Within the entries that follow, report how many lines contain the word "dramatic", giving the number by itself.
══ Extracted entries
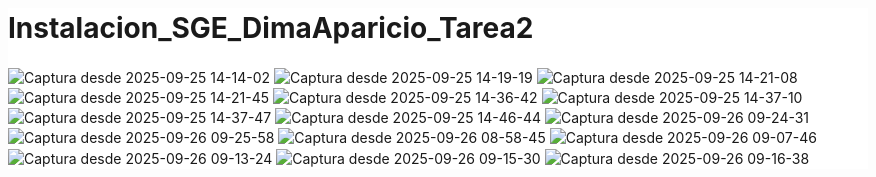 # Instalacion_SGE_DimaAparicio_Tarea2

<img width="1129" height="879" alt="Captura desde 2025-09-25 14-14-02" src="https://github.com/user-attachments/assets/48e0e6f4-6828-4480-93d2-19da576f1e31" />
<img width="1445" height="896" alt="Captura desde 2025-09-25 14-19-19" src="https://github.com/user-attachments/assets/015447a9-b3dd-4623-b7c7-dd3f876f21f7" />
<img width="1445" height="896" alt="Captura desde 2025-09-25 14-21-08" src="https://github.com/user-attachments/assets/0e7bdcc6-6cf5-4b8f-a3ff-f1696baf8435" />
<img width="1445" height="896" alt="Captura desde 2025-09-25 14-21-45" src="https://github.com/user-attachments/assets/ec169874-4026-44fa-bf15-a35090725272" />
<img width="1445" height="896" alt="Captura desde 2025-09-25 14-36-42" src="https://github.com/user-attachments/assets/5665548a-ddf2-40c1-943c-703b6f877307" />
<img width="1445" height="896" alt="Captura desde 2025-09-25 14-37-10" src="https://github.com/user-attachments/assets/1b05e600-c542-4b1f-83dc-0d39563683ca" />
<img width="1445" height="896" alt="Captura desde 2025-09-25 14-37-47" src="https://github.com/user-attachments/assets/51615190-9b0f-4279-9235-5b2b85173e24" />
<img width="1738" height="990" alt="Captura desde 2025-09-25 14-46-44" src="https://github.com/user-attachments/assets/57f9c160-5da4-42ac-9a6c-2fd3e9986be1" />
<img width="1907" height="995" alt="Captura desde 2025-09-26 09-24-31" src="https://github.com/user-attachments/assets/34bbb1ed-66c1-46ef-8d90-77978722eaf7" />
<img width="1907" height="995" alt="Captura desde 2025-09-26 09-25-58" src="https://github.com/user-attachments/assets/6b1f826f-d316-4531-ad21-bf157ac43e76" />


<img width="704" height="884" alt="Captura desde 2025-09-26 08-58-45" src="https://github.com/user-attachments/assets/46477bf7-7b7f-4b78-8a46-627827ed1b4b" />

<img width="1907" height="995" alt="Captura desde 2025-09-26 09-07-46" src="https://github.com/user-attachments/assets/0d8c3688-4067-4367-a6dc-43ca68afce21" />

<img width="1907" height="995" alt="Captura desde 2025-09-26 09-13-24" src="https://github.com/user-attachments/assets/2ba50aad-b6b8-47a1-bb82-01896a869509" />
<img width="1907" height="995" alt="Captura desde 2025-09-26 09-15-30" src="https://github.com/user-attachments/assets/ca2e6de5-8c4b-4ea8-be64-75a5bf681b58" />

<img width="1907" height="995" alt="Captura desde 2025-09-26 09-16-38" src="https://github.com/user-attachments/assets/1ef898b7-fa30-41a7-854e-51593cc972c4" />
════
══ Extracted entries
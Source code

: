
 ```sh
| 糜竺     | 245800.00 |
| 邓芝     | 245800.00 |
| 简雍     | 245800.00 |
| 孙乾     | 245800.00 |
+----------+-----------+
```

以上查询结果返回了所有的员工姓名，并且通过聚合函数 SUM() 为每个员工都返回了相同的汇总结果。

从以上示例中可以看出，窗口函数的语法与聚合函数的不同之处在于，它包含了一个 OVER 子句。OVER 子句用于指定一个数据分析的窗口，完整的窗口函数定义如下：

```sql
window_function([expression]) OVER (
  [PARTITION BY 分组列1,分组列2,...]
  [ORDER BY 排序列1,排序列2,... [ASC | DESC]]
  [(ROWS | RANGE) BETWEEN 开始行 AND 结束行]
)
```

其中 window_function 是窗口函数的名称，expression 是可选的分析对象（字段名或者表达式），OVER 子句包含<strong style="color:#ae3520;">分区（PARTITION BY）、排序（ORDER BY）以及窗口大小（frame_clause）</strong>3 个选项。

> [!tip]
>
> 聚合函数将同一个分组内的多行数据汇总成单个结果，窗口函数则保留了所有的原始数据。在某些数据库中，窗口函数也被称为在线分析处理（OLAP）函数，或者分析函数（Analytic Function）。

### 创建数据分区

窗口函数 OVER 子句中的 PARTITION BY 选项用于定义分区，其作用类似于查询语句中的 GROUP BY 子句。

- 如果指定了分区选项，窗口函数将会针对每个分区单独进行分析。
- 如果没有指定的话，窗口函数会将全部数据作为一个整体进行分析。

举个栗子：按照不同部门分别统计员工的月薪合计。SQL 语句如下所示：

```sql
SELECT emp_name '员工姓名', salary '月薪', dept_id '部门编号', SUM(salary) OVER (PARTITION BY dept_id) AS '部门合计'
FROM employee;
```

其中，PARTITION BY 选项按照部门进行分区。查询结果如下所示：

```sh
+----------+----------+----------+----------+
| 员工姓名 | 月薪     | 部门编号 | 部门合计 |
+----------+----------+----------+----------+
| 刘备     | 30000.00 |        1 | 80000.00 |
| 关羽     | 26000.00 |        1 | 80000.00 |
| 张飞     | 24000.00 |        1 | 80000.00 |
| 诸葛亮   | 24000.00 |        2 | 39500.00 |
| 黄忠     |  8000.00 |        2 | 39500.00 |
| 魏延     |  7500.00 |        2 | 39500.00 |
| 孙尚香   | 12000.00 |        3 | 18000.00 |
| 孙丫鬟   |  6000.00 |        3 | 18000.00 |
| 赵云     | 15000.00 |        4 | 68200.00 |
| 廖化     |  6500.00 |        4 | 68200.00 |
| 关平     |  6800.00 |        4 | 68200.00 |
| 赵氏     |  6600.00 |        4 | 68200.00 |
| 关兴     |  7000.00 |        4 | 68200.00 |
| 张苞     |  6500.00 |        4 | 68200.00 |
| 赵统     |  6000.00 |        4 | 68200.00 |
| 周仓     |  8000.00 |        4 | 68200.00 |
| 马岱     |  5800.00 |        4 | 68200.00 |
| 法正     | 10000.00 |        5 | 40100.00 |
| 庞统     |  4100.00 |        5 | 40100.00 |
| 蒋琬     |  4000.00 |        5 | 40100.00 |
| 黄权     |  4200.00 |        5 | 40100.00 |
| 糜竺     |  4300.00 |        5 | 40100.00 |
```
════
══ Extracted entries
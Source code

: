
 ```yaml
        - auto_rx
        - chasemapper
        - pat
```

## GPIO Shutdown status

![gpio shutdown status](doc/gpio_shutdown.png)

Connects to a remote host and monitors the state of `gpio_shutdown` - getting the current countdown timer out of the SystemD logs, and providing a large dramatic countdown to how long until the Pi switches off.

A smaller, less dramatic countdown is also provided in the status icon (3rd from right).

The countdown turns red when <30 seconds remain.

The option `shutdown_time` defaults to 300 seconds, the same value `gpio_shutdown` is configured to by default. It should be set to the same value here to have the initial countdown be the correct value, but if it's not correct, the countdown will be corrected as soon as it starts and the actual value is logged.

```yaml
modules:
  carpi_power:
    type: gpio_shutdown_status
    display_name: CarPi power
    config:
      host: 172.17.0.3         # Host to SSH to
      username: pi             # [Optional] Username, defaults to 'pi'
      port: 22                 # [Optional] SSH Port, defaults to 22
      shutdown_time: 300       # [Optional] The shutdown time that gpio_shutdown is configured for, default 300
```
════
◆ **Answer section**: 2